We took inspiration from the wizards in TurboTax to collect the information we needed from a business owner to deliver a useful customer forecast.  Even though we were worried about the amount of information we [thought we] needed, we were encouraged by Twitter’s dramatic results from the introduction of gradual engagement for sign up (+29% conversion).  This flow also enabled us to create a rather linear process from start to finish: no registration step, just enter the name of your company and click Get Started.  Someone that successfully completed the wizard would see a detailed forecast for customer growth…end of the funnel.

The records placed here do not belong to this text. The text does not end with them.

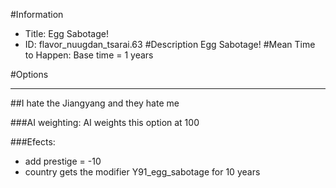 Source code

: #Information
 - Title: Egg Sabotage!
 - ID: flavor_nuugdan_tsarai.63
#Description
Egg Sabotage!
#Mean Time to Happen:
Base time = 1 years

#Options

___
##I hate the Jiangyang and they hate me

###AI weighting:
AI weights this option at 100


###Efects:<ul><li>add prestige = -10</li><li>country gets the modifier Y91_egg_sabotage for 10 years</li></ul>
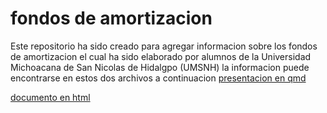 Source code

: # fondos de amortizacion
Este repositorio ha sido creado para agregar informacion sobre los fondos de amortizacion
el cual ha sido elaborado por alumnos de la Universidad Michoacana de San Nicolas de Hidalgpo (UMSNH)
la informacion puede encontrarse en estos dos archivos a continuacion
[presentacion en qmd](https://github.com/cris2740/fondos-de-amortizacion/blob/main/Presentacion_FondosDeAmortizacion.qmd)

[documento en html](https://github.com/cris2740/fondos-de-amortizacion/blob/main/Fondos_amortizacion.html)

We had talked with lots of small businesses before building to understand what they had been doing instead, but you can only get so far with conversations and mockups.  Beyond these qualitative tactics, behavioral analytics gave us the ability to dive into this funnel and come out with hard numbers.  Here’s what the initial KISSmetrics funnel looked like early in the release process:

KISSmetrics funnel

Man, that is sobering.  I had reached out to every person that went through to get a sense of their business and what problems they were hoping we could solve.  But, to be honest, there was a lot of work staring us in the face just from looking at that [looooong] graph.  Here are my thoughts on each step, and how we reacted:

  1. We bounced almost half of the visitors that landed on the first page of our app.  We initially assumed people would see our brochure site first, so the getting started call to action was prominently featured over the value prop and greater app context.  Action: We added more context and treated this page like a potential first landing point for new customers.
  2. We lost 25% on revenue streams.  Most people started with one revenue stream their first time through, but didn’t understand they could just hit next to default to that.  Action: We pre-populated that default and made the skip process easier to understand.
  3. Another 11%; turns out people don’t know the difference between customer segments  and revenue streams.  Action: We removed this from the default flow, but power users could still get to it.
  4. 6% bailed on channels; they knew what this was but got stuck, again on default/skip ambiguity.  Action: Make one channel the default for new customers.
  5. Everyone got through the next two steps.  Great!  Action: Ignored any nagging problems with these pages (for the time being).
  6. Nearly two-thirds of visitors churned at Topline growth.  Woof.  Action:  Spent tons of time talking to and watching people interact with this page.  Ripped out this page’s innards and made it a lot faster.  Ultimately, this page (in this carnation) didn’t survive.
  7. Another 17% couldn’t wait to get to the finish and stopped at conversion rate.  Action: Simplified this to a default, and applied it across all months.  Power users could tweak later if they were so inclined.
  8. Bonus Action: Introduced an “Easy Mode” that offered default templates for different businesses, and short-circuited the whole process.

Those are just the micro/optimization-focused thoughts and actions.  After implementing some tactical fixes, we saw the funnel conversion go from 13% to something in the 65% range (5X).  I’ll leave how we improved that funnel on a macro scale and took the product to a much better place for a different post.  For now, I’ll leave you with something I try to remember when thinking about making a product better:

“Product development is about figuring out the single most important problem that exists right now and doing that and only that” (Jason Freedman).

By forcing yourself to identify the funnels that are most important to your product, you’ll force yourself to explain why people are falling out.  You’ll also give yourself a quantitative feedback loop to confirm that new features actually keep people in.